DIRECTIONS FOR THIS TASK — Every line of the data that includes "import" should be copied out.
BEGIN DATA SECTION
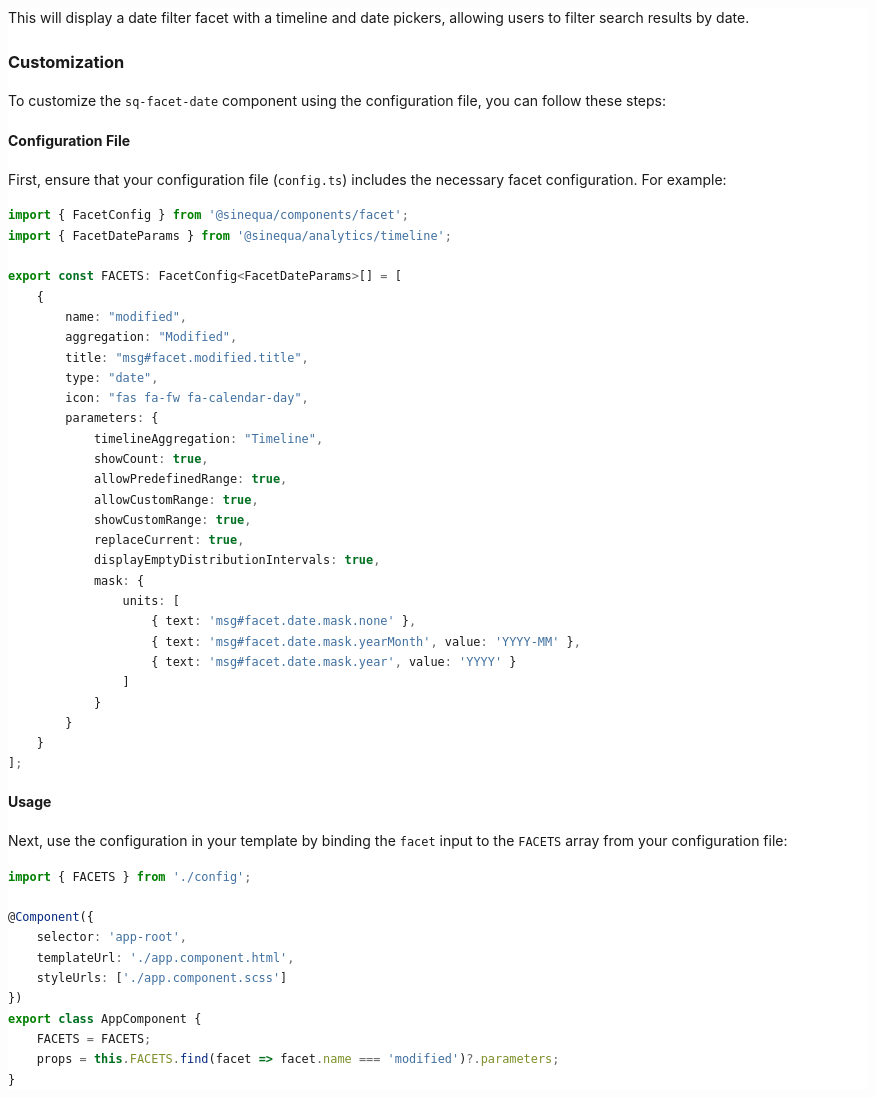 This will display a date filter facet with a timeline and date pickers, allowing users to filter search results by date.

### Customization

To customize the `sq-facet-date` component using the configuration file, you can follow these steps:

#### Configuration File

First, ensure that your configuration file (`config.ts`) includes the necessary facet configuration. For example:

```typescript
import { FacetConfig } from '@sinequa/components/facet';
import { FacetDateParams } from '@sinequa/analytics/timeline';

export const FACETS: FacetConfig<FacetDateParams>[] = [
    {
        name: "modified",
        aggregation: "Modified",
        title: "msg#facet.modified.title",
        type: "date",
        icon: "fas fa-fw fa-calendar-day",
        parameters: {
            timelineAggregation: "Timeline",
            showCount: true,
            allowPredefinedRange: true,
            allowCustomRange: true,
            showCustomRange: true,
            replaceCurrent: true,
            displayEmptyDistributionIntervals: true,
            mask: {
                units: [
                    { text: 'msg#facet.date.mask.none' }, 
                    { text: 'msg#facet.date.mask.yearMonth', value: 'YYYY-MM' }, 
                    { text: 'msg#facet.date.mask.year', value: 'YYYY' }
                ]
            }
        }
    }
];
```

#### Usage

Next, use the configuration in your template by binding the `facet` input to the `FACETS` array from your configuration file:

```typescript
import { FACETS } from './config';

@Component({
    selector: 'app-root',
    templateUrl: './app.component.html',
    styleUrls: ['./app.component.scss']
})
export class AppComponent {
    FACETS = FACETS;
    props = this.FACETS.find(facet => facet.name === 'modified')?.parameters;
}
```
END DATA SECTION
TASK OUTPUT —
import { FacetConfig } from '@sinequa/components/facet';
import { FacetDateParams } from '@sinequa/analytics/timeline';
import { FACETS } from './config';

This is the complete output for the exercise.